Keep a delay parameter value of two minutes to ensure that the entire Spring application context is bootstrapped prior to the Watchdog's first execution.
<bean name="stardustDaemonWatchDog" class="com.infinity.bpm.clustering.DaemonWatchDog"> <property name="forkingService"> <bean parent="carnotForkingService" /> </property> </bean> <bean id="stardustDaemonWatchDogScheduler" class="org.springframework.scheduling.timer.TimerFactoryBean"> <property name="scheduledTimerTasks"> <list> <bean class="org.springframework.scheduling.timer.ScheduledTimerTask"> <!-- wait 2 minutes before starting repeated execution --> <property name="delay" value="120000" /> <!-- run every minute --> <property name="period" value="60000" /> <property name="timerTask" ref="stardustDaemonWatchDog" /> </bean> </list> </property> </bean>
The Watchdog checks for every daemon (event daemon, timer trigger, mail trigger) in every partition for the current status. If a daemon is supposed to run and the last execution time dated back longer than the specified periodicity (in seconds) for that particular daemon specified within the carnot.properties file (see example below), it will be restarted by the Watchdog.

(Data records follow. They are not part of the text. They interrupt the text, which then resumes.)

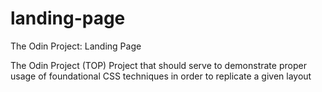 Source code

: # landing-page
The Odin Project: Landing Page

The Odin Project (TOP) Project that should serve to demonstrate proper usage of foundational CSS techniques in order to replicate a given layout
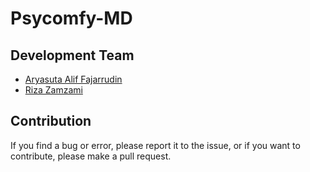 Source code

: # Psycomfy-MD
## Development Team
- [Aryasuta Alif Fajarrudin](https://github.com/AryassCode)
- [Riza Zamzami](https://github.com/mindflayers10)
## Contribution
If you find a bug or error, please report it to the issue, or if you want to contribute, please make a pull request.
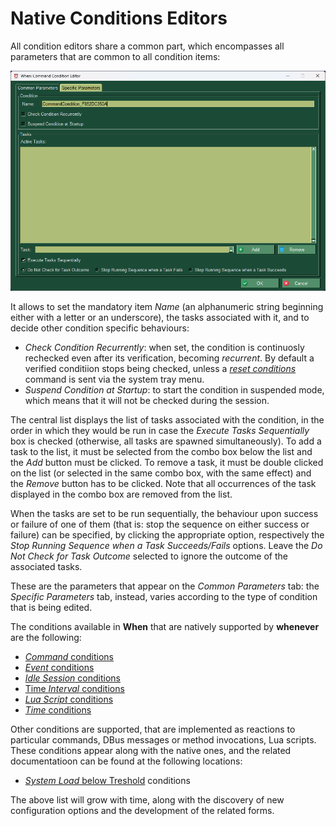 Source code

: # Native Conditions Editors

All condition editors share a common part, which encompasses all parameters that are common to all condition items:

![ConditionCommon](graphics/when-cond-common.png)

It allows to set the mandatory item _Name_ (an alphanumeric string beginning either with a letter or an underscore), the tasks associated with it, and to decide other condition specific behaviours:

* _Check Condition Recurrently_: when set, the condition is continuosly rechecked even after its verification, becoming _recurrent_. By default a verified conditiion stops being checked, unless a [_reset conditions_](tray.md) command is sent via the system tray menu.
* _Suspend Condition at Startup_: to start the condition in suspended mode, which means that it will not be checked during the session.

The central list displays the list of tasks associated with the condition, in the order in which they would be run in case the _Execute Tasks Sequentially_ box is checked (otherwise, all tasks are spawned simultaneously). To add a task to the list, it must be selected from the combo box below the list and the _Add_ button must be clicked. To remove a task, it must be double clicked on the list (or selected in the same combo box, with the same effect) and the _Remove_ button has to be clicked. Note that all occurrences of the task displayed in the combo box are removed from the list.

When the tasks are set to be run sequentially, the behaviour upon success or failure of one of them (that is: stop the sequence on either success or failure) can be specified, by clicking the appropriate option, respectively the _Stop Running Sequence when a Task Succeeds/Fails_ options. Leave the _Do Not Check for Task Outcome_ selected to ignore the outcome of the associated tasks.

These are the parameters that appear on the _Common Parameters_ tab: the _Specific Parameters_ tab, instead, varies according to the type of condition that is being edited.

The conditions available in **When** that are natively supported by **whenever** are the following:

* [_Command_ conditions](cond_actionrelated.md#command)
* [_Event_ conditions](cond_eventrelated.md)
* [_Idle Session_ conditions](cond_timerelated.md#idle-session)
* [Time _Interval_ conditions](cond_timerelated.md#interval)
* [_Lua Script_ conditions](cond_actionrelated.md#lua-script)
* [_Time_ conditions](cond_timerelated.md#time-specification)

Other conditions are supported, that are implemented as reactions to particular commands, DBus messages or method invocations, Lua scripts. These conditions appear along with the native ones, and the related documentatioon can be found at the following locations:

* [_System Load_ below Treshold](cond_extra01.md#system-load) conditions

The above list will grow with time, along with the discovery of new configuration options and the development of the related forms.
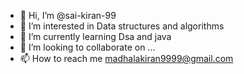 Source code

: - 👋 Hi, I’m @sai-kiran-99
- 👀 I’m interested in Data structures and algorithms
- 🌱 I’m currently learning Dsa and java
- 💞️ I’m looking to collaborate on ...
- 📫 How to reach me madhalakiran9999@gmail.com

<!---
sai-kiran-99/sai-kiran-99 is a ✨ special ✨ repository because its `README.md` (this file) appears on your GitHub profile.
You can click the Preview link to take a look at your changes.
--->
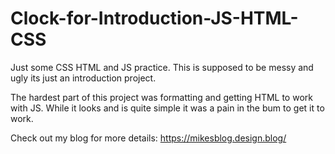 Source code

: # Clock-for-Introduction-JS-HTML-CSS
Just some CSS HTML and JS practice. This is supposed to be messy and ugly its just an introduction project.

The hardest part of this project was formatting and getting HTML to work with JS.
While it looks and is quite simple it was a pain in the bum to get it to work.

Check out my blog for more details: https://mikesblog.design.blog/
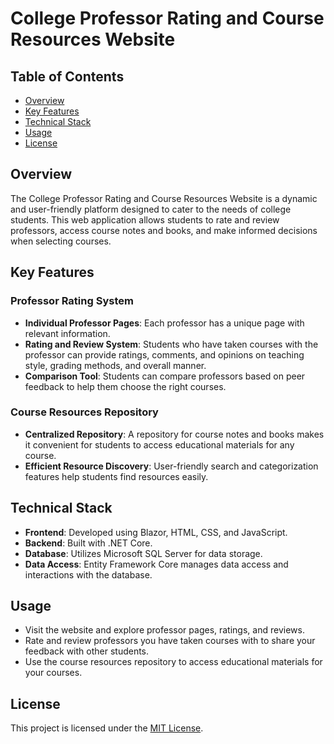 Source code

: # College Professor Rating and Course Resources Website

## Table of Contents

- [Overview](#overview)
- [Key Features](#key-features)
- [Technical Stack](#technical-stack)
- [Usage](#usage)
- [License](#license)

## Overview

The College Professor Rating and Course Resources Website is a dynamic and user-friendly platform designed to cater to the needs of college students. This web application allows students to rate and review professors, access course notes and books, and make informed decisions when selecting courses.

## Key Features

### Professor Rating System

- **Individual Professor Pages**: Each professor has a unique page with relevant information.
- **Rating and Review System**: Students who have taken courses with the professor can provide ratings, comments, and opinions on teaching style, grading methods, and overall manner.
- **Comparison Tool**: Students can compare professors based on peer feedback to help them choose the right courses.

### Course Resources Repository

- **Centralized Repository**: A repository for course notes and books makes it convenient for students to access educational materials for any course.
- **Efficient Resource Discovery**: User-friendly search and categorization features help students find resources easily.

## Technical Stack

- **Frontend**: Developed using Blazor, HTML, CSS, and JavaScript.
- **Backend**: Built with .NET Core.
- **Database**: Utilizes Microsoft SQL Server for data storage.
- **Data Access**: Entity Framework Core manages data access and interactions with the database.

## Usage

- Visit the website and explore professor pages, ratings, and reviews.
- Rate and review professors you have taken courses with to share your feedback with other students.
- Use the course resources repository to access educational materials for your courses.

## License

This project is licensed under the [MIT License](LICENSE).

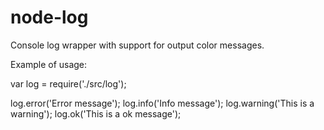 node-log
========

Console log wrapper with support for output color messages.

Example of usage:

var log = require('./src/log');

log.error('Error message');
log.info('Info message');
log.warning('This is a warning');
log.ok('This is a ok message');
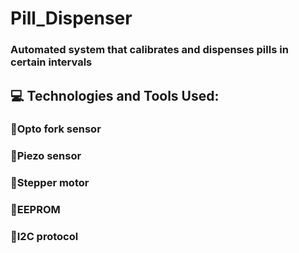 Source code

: # Pill_Dispenser
### Automated system that calibrates and dispenses pills in certain intervals
## 💻 Technologies and Tools Used:
### 💠Opto fork sensor
### 💠Piezo sensor
### 💠Stepper motor
### 💠EEPROM
### 💠I2C protocol
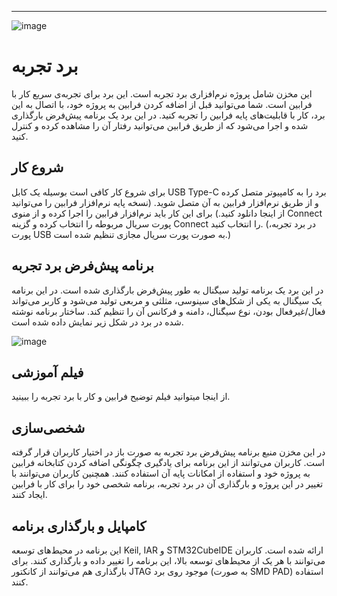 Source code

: ---

![image](https://github.com/user-attachments/assets/76127166-9ff9-4339-8715-aa4cfb48417a)


# برد تجربه

این مخزن شامل پروژه نرم‌افزاری برد تجربه است.
این برد برای تجربه‌ی سریع کار با فرابین است. شما می‌توانید قبل از اضافه کردن فرابین به پروژه خود، با اتصال به این برد، کار با قابلیت‌های پایه فرابین را تجربه کنید.
در این برد یک برنامه پیش‌فرض بارگذاری شده و اجرا می‌شود که از طریق فرابین می‌توانید رفتار آن را مشاهده کرده و کنترل کنید.


## شروع کار

برای شروع کار کافی است بوسیله یک کابل USB Type-C برد را به کامپیوتر متصل کرده و از طریق نرم‌افزار فرابین به آن متصل شوید. (نسخه پایه نرم‌افزار فرابین را می‌توانید از اینجا دانلود کنید.)
برای این کار باید نرم‌افزار فرابین را اجرا کرده و از منوی Connect پورت سریال مربوطه را انتخاب کرده و گزینه Connect را انتخاب کنید. (در برد تجربه، پورت USB به صورت پورت سریال مجازی تنظیم شده است.)


## برنامه پیش‌فرض برد تجربه

در این برد یک برنامه تولید سیگنال به طور پیش‌فرض بارگذاری شده است. در این برنامه یک سیگنال به یکی از شکل‌های سینوسی، مثلثی و مربعی تولید می‌شود و کاربر می‌تواند فعال/غیرفعال بودن، نوع سیگنال، دامنه و فرکانس آن را تنظیم کند. ساختار برنامه نوشته شده در برد در شکل زیر نمایش داده شده است.

![image](https://github.com/user-attachments/assets/8455624d-e843-4506-81d7-eb90fe01094c)


## فیلم آموزشی

از اینجا میتوانید فیلم توضیح فرابین و کار با برد تجربه را ببینید.


## شخصی‌سازی

در این مخزن منبع برنامه پیش‌فرض برد تجربه به صورت باز در اختیار کاربران قرار گرفته است.
کاربران می‌توانند از این برنامه برای یادگیری چگونگی اضافه کردن کتابخانه فرابین به پروژه خود و استفاده از امکانات پایه آن استفاده کنند.
همچنین کاربران می‌توانند با تغییر در این پروژه و بارگذاری آن در برد تجربه، برنامه شخصی خود را برای کار با فرابین ایجاد کنند.


## کامپایل و بارگذاری برنامه

این برنامه در محیط‌های توسعه Keil, IAR و STM32CubeIDE ارائه شده است.
کاربران می‌توانند با هر یک از محیط‌های توسعه بالا، این برنامه را تغییر داده و بارگذاری کنند. برای بارگذاری هم می‌توانند از کانکتور JTAG موجود روی برد (به صورت SMD PAD) استفاده کنند.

timer.trigger.Periodicity = 20
mail.trigger.Periodicity = 30
Within a clustered environment, it is recommended to start the daemons only at one node in the cluster to avoid unnecesary lock wait overhead in the database. The Daemon Watchdog, however, can be deployed with Stardust on every node of a cluster. The first Watchdog that detects a daemon outage will initiate a restart. If the Stardust Daemon Queue is distributed and shared across all nodes within a cluster, it is guaranteed that the daemons are restarted on a node that is still alive.
The sources of the Daemon Watchdog are available from here and can be checked out as project into your Eclipse IDE. You will need to ensure that your Maven installation is configured to be able to access the Stardust and thirdy party repositories. To include the Watchdog just define a Java EE module dependency for your Stardust Dynamic web project and make sure the configContextLocation parameter in the web.xml does consider classpath*:META-INF/config/spring/*-context.xml.
<context-param> <param-name>contextConfigLocation</param-name> <param-value>WEB-INF/config/ipp/spring/*-context.xml, classpath*:META-INF/config/spring/*-context.xml </param-value> </context-param>